# [TASK BRIEF]
What is needed is an exact copy of every entry, without the pictures.

Rendered images with source text:
--------------------
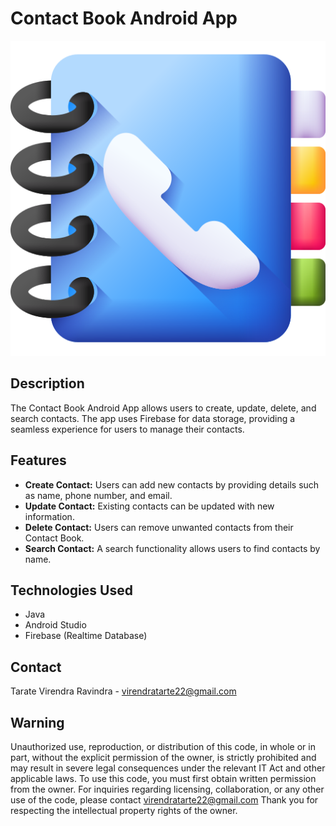 # Contact Book Android App

<p align="center">
  <img src="app/src/main/res/drawable/logo.png" alt="Logo"/>
</p>

## Description

The Contact Book Android App allows users to create, update, delete, and search contacts. The app uses Firebase for data storage, providing a seamless experience for users to manage their contacts.

## Features

- **Create Contact:** Users can add new contacts by providing details such as name, phone number, and email.
- **Update Contact:** Existing contacts can be updated with new information.
- **Delete Contact:** Users can remove unwanted contacts from their Contact Book.
- **Search Contact:** A search functionality allows users to find contacts by name.

## Technologies Used

- Java
- Android Studio
- Firebase (Realtime Database)

## Contact
Tarate Virendra Ravindra - virendratarte22@gmail.com


## Warning
Unauthorized use, reproduction, or distribution of this code, in whole or in part, without the explicit permission of the owner, is strictly prohibited and may result in severe legal consequences under the relevant IT Act and other applicable laws.
To use this code, you must first obtain written permission from the owner. For inquiries regarding licensing, collaboration, or any other use of the code, please contact virendratarte22@gmail.com
Thank you for respecting the intellectual property rights of the owner.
--------------------
# [EXERCISE ANSWER]
 # Contact Book Android App

<p align="center">
  <img src="app/src/main/res/drawable/logo.png" alt="Logo"/>
</p>

## Description

The Contact Book Android App allows users to create, update, delete, and search contacts. The app uses Firebase for data storage, providing a seamless experience for users to manage their contacts.

## Features

- **Create Contact:** Users can add new contacts by providing details such as name, phone number, and email.
- **Update Contact:** Existing contacts can be updated with new information.
- **Delete Contact:** Users can remove unwanted contacts from their Contact Book.
- **Search Contact:** A search functionality allows users to find contacts by name.

## Technologies Used

- Java
- Android Studio
- Firebase (Realtime Database)

## Contact
Tarate Virendra Ravindra - virendratarte22@gmail.com


## Warning
Unauthorized use, reproduction, or distribution of this code, in whole or in part, without the explicit permission of the owner, is strictly prohibited and may result in severe legal consequences under the relevant IT Act and other applicable laws.
To use this code, you must first obtain written permission from the owner. For inquiries regarding licensing, collaboration, or any other use of the code, please contact virendratarte22@gmail.com
Thank you for respecting the intellectual property rights of the owner.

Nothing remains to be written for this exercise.